Classification and regression using augmented trees

Abstract

In this work, we present an algorithm for regression and classification tasks on big datasets using augmented tree models. Partitioning a big dataset using a tree model permits us to apply a divide and conquer strategy to classification and regression tasks. Experiments conducted as part of this study illustrate that such an approach has an important benefit. Methods associated with good accuracies on learning tasks on big datasets such as ensemble tree methods or neural networks produce models that are not interpretable. The models produced by the proposed algorithm are interpretable while being as accurate as ensemble methods such as random forests or gradient boosted trees. Model interpretation can be performed at coarse and fine granularity. This permits us to extract insights that characterize the entire dataset or a particular subset of the data. Models that are accurate and interpretable are highly desirable in many application settings. The partitions created by the algorithm also permit a divide and conquer approach to model analysis. Analysis of performance by partition helped identify problems such as possible data errors and model overfitting.

Appendix

1.1 Optimality of Bayes classifier

Consider a binary classifier (From [31] and [32]).
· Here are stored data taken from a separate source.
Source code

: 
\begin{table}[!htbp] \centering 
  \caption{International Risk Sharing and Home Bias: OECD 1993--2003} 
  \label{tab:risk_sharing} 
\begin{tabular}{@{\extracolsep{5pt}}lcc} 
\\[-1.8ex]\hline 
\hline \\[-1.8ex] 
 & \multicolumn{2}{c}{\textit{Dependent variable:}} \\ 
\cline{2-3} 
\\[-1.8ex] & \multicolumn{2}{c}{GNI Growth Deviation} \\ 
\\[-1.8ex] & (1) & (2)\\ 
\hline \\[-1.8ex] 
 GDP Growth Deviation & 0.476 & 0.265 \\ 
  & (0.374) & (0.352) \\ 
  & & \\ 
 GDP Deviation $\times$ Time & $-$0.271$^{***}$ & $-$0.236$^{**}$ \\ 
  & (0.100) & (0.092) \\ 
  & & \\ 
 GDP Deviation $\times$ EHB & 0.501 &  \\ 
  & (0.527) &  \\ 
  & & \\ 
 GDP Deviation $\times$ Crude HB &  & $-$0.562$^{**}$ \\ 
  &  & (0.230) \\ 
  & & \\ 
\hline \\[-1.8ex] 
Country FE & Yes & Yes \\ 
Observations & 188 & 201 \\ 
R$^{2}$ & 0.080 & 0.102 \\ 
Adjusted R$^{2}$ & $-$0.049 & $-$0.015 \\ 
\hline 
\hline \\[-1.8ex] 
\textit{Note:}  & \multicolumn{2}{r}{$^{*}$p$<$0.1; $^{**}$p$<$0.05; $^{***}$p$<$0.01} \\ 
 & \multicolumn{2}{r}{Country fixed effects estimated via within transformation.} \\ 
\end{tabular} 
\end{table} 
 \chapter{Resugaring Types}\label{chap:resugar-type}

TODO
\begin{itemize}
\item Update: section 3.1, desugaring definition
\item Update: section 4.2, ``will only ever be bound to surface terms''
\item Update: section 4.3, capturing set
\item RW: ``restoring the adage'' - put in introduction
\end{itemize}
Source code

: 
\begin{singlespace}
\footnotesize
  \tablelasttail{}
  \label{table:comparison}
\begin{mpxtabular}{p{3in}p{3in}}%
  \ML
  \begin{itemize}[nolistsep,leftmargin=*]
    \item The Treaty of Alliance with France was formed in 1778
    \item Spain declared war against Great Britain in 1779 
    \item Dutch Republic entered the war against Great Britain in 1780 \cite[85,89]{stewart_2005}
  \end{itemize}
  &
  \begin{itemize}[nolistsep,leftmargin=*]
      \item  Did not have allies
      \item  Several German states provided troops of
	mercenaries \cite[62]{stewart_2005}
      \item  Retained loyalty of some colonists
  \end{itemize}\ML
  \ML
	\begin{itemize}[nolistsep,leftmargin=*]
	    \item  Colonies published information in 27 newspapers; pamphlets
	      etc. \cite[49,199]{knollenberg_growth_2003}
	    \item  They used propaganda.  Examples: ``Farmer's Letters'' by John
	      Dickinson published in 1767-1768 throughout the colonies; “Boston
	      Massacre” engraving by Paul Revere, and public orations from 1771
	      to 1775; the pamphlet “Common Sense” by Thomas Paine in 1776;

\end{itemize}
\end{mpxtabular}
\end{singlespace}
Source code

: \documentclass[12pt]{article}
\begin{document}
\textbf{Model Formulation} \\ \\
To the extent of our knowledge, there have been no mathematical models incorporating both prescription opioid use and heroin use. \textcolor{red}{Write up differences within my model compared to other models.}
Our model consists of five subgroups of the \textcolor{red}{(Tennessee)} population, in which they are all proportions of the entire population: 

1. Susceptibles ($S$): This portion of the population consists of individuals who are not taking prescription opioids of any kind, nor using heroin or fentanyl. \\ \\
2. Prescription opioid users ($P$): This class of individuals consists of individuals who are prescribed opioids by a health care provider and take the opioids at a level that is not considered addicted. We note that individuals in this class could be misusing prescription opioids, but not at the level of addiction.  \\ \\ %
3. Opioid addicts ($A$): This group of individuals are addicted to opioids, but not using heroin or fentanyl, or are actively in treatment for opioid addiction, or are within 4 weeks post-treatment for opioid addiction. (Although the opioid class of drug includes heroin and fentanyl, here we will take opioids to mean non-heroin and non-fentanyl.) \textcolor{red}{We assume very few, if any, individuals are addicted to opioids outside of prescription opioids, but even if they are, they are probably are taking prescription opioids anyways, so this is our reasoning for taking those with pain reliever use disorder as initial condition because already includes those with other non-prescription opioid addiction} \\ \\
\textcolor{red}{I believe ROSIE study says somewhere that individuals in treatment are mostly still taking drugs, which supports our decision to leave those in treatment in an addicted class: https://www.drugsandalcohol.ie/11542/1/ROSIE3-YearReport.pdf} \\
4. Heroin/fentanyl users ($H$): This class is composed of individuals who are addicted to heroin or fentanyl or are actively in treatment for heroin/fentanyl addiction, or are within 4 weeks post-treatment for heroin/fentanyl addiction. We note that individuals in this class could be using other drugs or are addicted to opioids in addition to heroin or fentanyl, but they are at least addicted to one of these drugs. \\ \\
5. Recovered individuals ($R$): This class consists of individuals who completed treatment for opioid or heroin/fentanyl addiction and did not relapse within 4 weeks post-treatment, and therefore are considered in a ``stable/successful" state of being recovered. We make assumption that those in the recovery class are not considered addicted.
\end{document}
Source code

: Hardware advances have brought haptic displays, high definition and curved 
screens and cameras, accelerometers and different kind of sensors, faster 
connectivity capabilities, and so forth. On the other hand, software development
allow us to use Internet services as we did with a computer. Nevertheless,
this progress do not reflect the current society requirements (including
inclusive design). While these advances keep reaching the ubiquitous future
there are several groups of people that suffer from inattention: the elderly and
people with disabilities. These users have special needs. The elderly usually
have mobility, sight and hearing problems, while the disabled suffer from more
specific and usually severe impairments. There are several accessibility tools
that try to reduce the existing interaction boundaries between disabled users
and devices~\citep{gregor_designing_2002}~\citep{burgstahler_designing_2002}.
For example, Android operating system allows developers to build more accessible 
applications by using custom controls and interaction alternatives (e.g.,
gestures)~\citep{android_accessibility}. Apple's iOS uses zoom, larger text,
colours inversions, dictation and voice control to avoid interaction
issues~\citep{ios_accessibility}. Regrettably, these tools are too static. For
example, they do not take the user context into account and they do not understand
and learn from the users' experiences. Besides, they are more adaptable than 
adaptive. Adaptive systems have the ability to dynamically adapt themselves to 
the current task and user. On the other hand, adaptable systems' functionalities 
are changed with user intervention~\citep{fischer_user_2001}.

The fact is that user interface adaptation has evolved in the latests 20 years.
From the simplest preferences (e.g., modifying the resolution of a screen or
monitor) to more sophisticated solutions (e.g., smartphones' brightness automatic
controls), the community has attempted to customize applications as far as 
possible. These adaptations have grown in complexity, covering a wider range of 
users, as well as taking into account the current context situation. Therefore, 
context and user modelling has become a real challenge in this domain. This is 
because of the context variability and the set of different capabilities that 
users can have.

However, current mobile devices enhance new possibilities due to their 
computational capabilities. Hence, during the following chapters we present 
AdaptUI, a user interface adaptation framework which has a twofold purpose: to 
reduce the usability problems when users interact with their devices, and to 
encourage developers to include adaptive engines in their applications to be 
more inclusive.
A classifier is associated with a decision function, \(f(X): X \mapsto \{0,1\}\). \(X\ \in \mathbb {R}^d\), denotes the input space and \(Y \in \{ 0, 1\}\), denotes the output space.

Definition 1

The Bayes classifier \(f^*(X)\) is the following mapping:

$$\begin{aligned} f^*(X) = {\left\{ \begin{array}{ll} 1 &{} \quad \eta (X) \ge \frac{1}{2}, \\ 0 &{} \quad \text {otherwise}. \end{array}\right. } \end{aligned}$$

(3)

Here \(\eta (x) = \mathbf {P}[Y = 1 | X = x]\).

Theorem 1

The Bayes classifier, \(f^*(X): X \mapsto \{0,1\}\) is one that minimizes the probability of misclassification, i.e.,

$$\begin{aligned} \mathbf {P}[f^*(X) \ne Y] \le \mathbf {P}[f(X) \ne Y] \end{aligned}$$

(4)

Proof

$$\begin{aligned} \mathbf {P}[f(X) \ne Y | X = x]&= (1 - \mathbf {P}[Y = f(X)| X = x])\nonumber \\&= (1 - (\mathbf {P}[Y = 1, f(X) = 1 | X = x]) \nonumber \\&\quad +\mathbf {P}[Y = 0, f(X) = 0 | X = x]))\nonumber \\&= ( 1 - (\mathbf {I}_{(f(X) = 1)} \mathbf {P}[Y = 1 | X = x] \nonumber \\&\quad + \mathbf {I}_{(f(X) = 0)} \mathbf {P}[Y = 0 | X = x]))\nonumber \\&= 1 - (\mathbf {I}_{(f(X) = 1)]} \eta (x) \nonumber \\&\quad + \mathbf {I}_{(f(X) = 0)]}(1 -\eta (x))). \end{aligned}$$

(5)

Here \(\mathbf {I}_A\) is the indicator function associated with A. Along similar lines, we can express the probability of misclassification associated with the Bayes classifier (\(f^*\)) as:

$$\begin{aligned} \mathbf {P}[f^*(X) \ne Y | X = x]&= 1 - (\mathbf {I}_{(f*(X) = 1)]} \eta (x) \nonumber \\&\quad + \mathbf {I}_{(f^*(X) = 0)]}(1 -\eta (x))). \end{aligned}$$

(6)

Subtracting Eqs. (6) from (5) and using the relations:

$$\begin{aligned} \mathbf {I}_{(f(X) = 0)} = (1 - \mathbf {I}_{(f(X) = 1)}) \end{aligned}$$

and

$$\begin{aligned} \mathbf {I}_{(f^*(X) = 0)} = (1 - \mathbf {I}_{(f^*(X) = 1)}), \end{aligned}$$

we have:

$$\begin{aligned}&\mathbf {P}[f(X) \ne Y | X = x] - \mathbf {P}[f^*(X) \ne Y | X = x] \nonumber \\&\quad =2 (\eta (x) - 1) ( \mathbf {I}_{(f^*(X) = 1)} - \mathbf {I}_{(f(X) = 1)}) \end{aligned}$$

(7)

Let us examine the right-hand side of Eq. 7:

$$\begin{aligned} 2 (\eta (x) - 1) ( \mathbf {I}_{(f^*(X) = 1)} - \mathbf {I}_{(f(X) = 1)}) \end{aligned}$$

\(\eta (X)\) takes values in [0, 1]. There are two cases to consider to evaluate the right-hand side of Eq. (7). These are :

1. 1.

   \(0\le \eta (X) < \frac{1}{2}\)

2. 2.

   \(\frac{1}{2} \le \eta (X) \le 1 \).

When we have \(0\le \eta (X) < \frac{1}{2}\):

1. 1.

   \(2 (\eta (x) - 1) < 0 \),

2. 2.

   Applying Eq. (3), \(( \mathbf {I}_{(f^*(X) = 1)} - \mathbf {I}_{(f(X) = 1)}) \le 0 \).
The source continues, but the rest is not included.